--- START ---

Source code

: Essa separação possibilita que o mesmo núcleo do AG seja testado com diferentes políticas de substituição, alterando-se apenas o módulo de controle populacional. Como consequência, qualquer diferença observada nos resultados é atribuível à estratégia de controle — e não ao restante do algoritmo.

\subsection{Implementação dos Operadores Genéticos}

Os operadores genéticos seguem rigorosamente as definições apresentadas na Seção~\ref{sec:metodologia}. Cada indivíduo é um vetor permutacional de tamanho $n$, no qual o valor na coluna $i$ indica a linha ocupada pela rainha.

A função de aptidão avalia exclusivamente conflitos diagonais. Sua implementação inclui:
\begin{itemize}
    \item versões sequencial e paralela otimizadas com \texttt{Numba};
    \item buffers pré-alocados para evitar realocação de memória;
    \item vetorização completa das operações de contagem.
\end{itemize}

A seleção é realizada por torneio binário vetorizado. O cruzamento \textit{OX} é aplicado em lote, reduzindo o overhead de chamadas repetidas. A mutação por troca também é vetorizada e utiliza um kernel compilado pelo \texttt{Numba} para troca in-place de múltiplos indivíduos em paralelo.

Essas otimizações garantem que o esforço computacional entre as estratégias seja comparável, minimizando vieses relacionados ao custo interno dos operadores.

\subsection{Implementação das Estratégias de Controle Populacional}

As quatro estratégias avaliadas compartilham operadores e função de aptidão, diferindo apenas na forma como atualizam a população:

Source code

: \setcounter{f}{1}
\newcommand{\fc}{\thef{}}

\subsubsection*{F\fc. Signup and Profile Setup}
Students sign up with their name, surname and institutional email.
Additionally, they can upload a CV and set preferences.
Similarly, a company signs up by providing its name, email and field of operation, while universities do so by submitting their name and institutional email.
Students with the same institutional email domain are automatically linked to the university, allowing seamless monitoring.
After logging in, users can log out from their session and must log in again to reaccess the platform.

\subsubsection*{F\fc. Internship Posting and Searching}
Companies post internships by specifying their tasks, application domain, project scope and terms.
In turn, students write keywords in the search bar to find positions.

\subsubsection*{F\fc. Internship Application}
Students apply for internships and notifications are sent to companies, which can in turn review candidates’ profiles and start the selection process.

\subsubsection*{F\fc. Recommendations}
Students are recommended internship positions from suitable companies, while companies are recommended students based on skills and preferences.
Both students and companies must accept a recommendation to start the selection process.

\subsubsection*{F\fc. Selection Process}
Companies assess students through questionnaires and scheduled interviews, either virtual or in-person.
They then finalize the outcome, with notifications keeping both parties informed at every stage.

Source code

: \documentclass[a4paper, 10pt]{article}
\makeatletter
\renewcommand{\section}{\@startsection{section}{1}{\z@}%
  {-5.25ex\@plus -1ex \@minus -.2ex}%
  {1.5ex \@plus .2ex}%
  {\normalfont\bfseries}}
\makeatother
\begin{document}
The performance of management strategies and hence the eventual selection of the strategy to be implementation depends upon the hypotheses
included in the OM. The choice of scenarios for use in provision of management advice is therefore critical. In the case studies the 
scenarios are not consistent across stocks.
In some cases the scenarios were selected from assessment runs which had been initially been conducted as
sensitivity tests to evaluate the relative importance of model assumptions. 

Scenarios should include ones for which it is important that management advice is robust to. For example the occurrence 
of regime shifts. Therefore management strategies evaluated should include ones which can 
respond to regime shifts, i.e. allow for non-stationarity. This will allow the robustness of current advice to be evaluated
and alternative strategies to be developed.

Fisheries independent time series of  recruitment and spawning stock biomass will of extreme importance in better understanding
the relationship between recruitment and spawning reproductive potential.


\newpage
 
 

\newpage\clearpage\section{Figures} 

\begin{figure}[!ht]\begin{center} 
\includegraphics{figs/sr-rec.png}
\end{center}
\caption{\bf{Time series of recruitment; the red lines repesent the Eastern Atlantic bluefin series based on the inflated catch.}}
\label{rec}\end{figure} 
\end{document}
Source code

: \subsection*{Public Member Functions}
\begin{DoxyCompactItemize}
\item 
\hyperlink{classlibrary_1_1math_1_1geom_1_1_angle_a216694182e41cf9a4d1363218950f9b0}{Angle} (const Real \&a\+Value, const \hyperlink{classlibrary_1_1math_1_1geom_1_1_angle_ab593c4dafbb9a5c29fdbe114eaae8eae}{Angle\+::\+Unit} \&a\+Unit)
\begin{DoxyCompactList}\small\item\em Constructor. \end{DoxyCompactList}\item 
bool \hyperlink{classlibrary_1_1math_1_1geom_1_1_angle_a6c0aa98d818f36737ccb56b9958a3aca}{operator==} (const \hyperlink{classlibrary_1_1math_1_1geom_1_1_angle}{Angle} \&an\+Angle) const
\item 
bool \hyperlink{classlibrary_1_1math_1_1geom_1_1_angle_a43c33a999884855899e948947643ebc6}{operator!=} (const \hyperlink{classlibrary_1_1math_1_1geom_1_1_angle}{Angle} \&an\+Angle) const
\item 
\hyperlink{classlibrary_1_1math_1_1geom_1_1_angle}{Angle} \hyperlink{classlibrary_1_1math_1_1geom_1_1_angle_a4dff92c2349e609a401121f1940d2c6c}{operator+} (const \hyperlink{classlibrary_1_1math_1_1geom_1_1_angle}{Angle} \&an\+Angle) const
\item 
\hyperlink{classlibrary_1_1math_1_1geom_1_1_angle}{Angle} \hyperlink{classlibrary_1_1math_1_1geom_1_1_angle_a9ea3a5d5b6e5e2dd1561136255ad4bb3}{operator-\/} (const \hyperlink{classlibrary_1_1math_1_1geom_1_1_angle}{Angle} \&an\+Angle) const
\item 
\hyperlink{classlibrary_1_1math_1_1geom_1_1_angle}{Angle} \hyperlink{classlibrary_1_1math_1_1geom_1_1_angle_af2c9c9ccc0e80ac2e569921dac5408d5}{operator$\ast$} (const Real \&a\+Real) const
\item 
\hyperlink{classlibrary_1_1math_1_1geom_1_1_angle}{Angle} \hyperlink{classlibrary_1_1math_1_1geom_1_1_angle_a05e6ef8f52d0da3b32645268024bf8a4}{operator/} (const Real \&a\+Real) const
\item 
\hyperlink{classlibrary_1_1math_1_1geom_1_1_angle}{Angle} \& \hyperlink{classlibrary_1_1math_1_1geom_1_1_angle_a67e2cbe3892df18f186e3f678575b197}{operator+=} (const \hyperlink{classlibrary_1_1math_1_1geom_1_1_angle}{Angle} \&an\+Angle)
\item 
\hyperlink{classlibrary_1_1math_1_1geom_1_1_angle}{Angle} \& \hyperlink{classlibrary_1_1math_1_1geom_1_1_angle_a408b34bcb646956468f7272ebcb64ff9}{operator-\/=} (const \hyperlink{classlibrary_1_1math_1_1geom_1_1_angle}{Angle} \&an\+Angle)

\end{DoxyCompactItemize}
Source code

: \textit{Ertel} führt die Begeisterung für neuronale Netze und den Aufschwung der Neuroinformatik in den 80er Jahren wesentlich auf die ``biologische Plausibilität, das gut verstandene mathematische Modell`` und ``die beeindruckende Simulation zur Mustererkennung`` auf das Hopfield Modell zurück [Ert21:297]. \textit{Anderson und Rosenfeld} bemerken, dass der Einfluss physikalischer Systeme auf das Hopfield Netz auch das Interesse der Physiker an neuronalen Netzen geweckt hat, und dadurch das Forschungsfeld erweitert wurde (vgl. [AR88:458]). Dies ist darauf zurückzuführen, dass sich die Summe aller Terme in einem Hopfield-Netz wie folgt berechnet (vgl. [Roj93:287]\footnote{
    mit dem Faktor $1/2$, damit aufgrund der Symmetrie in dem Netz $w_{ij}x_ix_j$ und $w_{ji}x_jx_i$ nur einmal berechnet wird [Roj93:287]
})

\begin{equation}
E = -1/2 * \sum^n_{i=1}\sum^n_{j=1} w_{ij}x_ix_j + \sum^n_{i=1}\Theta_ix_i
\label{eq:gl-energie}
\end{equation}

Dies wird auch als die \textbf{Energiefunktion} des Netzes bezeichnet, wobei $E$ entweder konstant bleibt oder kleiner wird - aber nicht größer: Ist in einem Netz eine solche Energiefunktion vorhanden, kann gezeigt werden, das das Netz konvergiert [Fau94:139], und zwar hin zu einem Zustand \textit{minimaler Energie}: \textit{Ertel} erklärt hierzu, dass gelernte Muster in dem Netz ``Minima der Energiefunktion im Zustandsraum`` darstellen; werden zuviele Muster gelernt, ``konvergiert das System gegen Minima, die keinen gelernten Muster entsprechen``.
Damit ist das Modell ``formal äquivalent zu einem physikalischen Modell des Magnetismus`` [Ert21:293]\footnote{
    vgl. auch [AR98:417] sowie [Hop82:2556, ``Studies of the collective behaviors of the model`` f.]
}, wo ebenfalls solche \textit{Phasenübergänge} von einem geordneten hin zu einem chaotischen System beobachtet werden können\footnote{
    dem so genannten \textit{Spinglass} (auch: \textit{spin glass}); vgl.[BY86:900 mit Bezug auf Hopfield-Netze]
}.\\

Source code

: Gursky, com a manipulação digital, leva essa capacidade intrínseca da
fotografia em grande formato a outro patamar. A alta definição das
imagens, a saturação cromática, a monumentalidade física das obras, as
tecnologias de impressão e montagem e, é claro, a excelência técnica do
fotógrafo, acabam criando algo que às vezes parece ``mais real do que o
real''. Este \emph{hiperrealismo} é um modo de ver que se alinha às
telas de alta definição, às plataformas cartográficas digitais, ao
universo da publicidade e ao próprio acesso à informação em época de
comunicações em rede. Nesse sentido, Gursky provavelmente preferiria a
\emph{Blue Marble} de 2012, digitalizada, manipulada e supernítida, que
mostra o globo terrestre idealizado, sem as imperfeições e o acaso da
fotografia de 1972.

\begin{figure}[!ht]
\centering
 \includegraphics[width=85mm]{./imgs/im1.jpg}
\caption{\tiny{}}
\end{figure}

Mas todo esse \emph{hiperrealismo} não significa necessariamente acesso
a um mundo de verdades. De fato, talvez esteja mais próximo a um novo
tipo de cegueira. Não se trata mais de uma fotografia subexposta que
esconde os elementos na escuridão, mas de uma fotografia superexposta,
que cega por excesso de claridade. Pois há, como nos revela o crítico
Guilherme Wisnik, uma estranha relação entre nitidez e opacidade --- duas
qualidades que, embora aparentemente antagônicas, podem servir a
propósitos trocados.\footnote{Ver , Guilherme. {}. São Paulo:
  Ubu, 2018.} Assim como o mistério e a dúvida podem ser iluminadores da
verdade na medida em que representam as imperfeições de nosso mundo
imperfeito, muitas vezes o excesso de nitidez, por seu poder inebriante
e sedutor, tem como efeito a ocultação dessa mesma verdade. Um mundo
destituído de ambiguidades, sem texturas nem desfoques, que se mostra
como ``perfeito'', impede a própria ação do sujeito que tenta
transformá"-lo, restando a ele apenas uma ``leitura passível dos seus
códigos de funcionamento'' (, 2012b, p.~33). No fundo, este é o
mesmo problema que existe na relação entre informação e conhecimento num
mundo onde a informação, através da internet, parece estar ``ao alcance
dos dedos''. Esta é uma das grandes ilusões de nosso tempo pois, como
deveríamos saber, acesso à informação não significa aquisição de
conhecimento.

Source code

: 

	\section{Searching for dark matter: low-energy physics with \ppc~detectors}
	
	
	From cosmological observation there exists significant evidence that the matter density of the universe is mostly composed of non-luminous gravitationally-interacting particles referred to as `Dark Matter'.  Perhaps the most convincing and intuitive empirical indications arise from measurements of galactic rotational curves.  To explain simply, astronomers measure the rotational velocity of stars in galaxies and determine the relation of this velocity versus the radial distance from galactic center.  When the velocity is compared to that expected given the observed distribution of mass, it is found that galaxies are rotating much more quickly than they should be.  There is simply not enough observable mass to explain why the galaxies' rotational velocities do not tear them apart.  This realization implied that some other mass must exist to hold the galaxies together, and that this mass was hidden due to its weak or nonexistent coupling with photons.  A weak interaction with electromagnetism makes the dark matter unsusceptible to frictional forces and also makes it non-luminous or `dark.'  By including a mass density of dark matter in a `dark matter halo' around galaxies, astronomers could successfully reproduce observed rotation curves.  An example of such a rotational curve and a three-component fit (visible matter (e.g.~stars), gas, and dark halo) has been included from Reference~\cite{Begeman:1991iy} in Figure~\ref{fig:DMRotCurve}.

--- END ---

→ Work request
In the data above, find the line with "conhecimento." and the line with "dark matter: low-energy". Retype both, plus every line between them, exactly.

→ Solution to the exercise
conhecimento.

Source code

: 

	\section{Searching for dark matter: low-energy physics with \ppc~detectors}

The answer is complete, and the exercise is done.